Communication-Efficient and Personalized Federated Foundation Model Fine-Tuning via Tri-Matrix Adaptation

TL;DR

This paper presents a novel LoRA parameter factorization by introducing a small-size dense matrix, which can significantly reduce the communication cost and achieve comparable empirical performance than transferring the low-rank parameter matrix used by existing methods.

Abstract

In federated learning, fine-tuning pre-trained foundation models poses significant challenges, particularly regarding high communication cost and suboptimal model performance due to data heterogeneity between the clients. To address these issues, this paper introduces communication-efficient federated LoRA adaption (CE-LoRA), a method that employs a tri-factorization low-rank adaptation approach with personalized model parameter aggregation. We first presents a novel LoRA parameter factorization by introducing a small-size dense matrix, which can significantly reduce the communication cost and achieve comparable empirical performance than transferring the low-rank parameter matrix used by existing methods. Without violating data privacy, the server considers the client similarity in both training dataset and model parameter space, and learns personalized weights for model aggregation. Our experiments on various LLM and VLM fine-tuning tasks demonstrate that CE-LoRA not only significantly reduces communication overhead but also improves performance under not independently and identically distributed data conditions.

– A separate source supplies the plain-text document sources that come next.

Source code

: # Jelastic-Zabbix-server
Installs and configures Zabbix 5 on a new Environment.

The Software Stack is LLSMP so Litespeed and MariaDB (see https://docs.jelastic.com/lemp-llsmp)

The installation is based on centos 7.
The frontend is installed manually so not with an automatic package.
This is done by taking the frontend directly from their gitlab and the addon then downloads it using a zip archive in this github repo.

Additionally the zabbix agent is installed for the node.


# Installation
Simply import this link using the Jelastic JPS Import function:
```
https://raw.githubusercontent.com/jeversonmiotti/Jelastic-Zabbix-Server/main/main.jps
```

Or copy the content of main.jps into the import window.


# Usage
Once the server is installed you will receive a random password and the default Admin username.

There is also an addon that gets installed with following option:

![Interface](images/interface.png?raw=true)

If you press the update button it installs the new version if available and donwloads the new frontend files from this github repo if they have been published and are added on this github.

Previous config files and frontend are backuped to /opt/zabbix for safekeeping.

In addition, CE-LoRA improves data privacy protection, effectively mitigating gradient-based data reconstruction attacks.

Figures (10)

• Figure 1: Comparison of communication cost for three federated learning-based fine-tuning methods for pretrained models: transferring all model parameters, LoRA-based FL fine-tuning DBLP:conf/acl/ZhangYDWYQX23, and the proposed CE-LoRA method. The vertical axis is the parameter number needs to be transferred per iteration, on a logarithmic scale. CE-LoRA can reduce communication costs by several hundred times compared to the efficient fine-tuning of LoRA.
• Figure 2: Our CE-LoRA framework consists of two main components: local fine-tuning and server global aggregation. In the local fine-tuning stage, we freeze the pretrained foundation model and fine-tune it using the proposed CE-LoRA method. In addition to the low-rank matrices $A\in \mathbb{R}^{d\times r}, B\in \mathbb{R}^{r\times k}, r\ll \min(k,d)$, we introduce a full-rank matrix $C\in \mathbb{R}^{r\times r}$ that serves as the parameter matrix transmitted between clients and server. After receiving matrices $\{C_{i}^{t}\}_{i=1}^n$, the server calculates the similarity between these parameter matrices using the proposed similarity metric that jointly considers data distribution and model similarity. These client pair-wise similarities are used to derive model aggregation weights for updating $\{\bar{C}_{i}^{t}\}_{i=1}^n$.
• Figure 3: Illustration of the LoRA Triple Factorization. The pre-trained model is frozen during training, while the trainable LoRA is decomposed into $A \in \mathbb{R}^{r \times d}$, $B \in \mathbb{R}^{k \times r}$, and $C \in \mathbb{R}^{r \times r}$, where $r \ll \min(k, d)$. During federated learning, only $C$ is transmitted for model parameter aggregation.
• Figure 4: Performance comparison of worst-performing client and best-performing client.
• Figure 5: The comparison of the data reconstruction attack on the dataset using full PFM fine-tuning, FedPETuning, FFA-LoRA and CE-LoRA.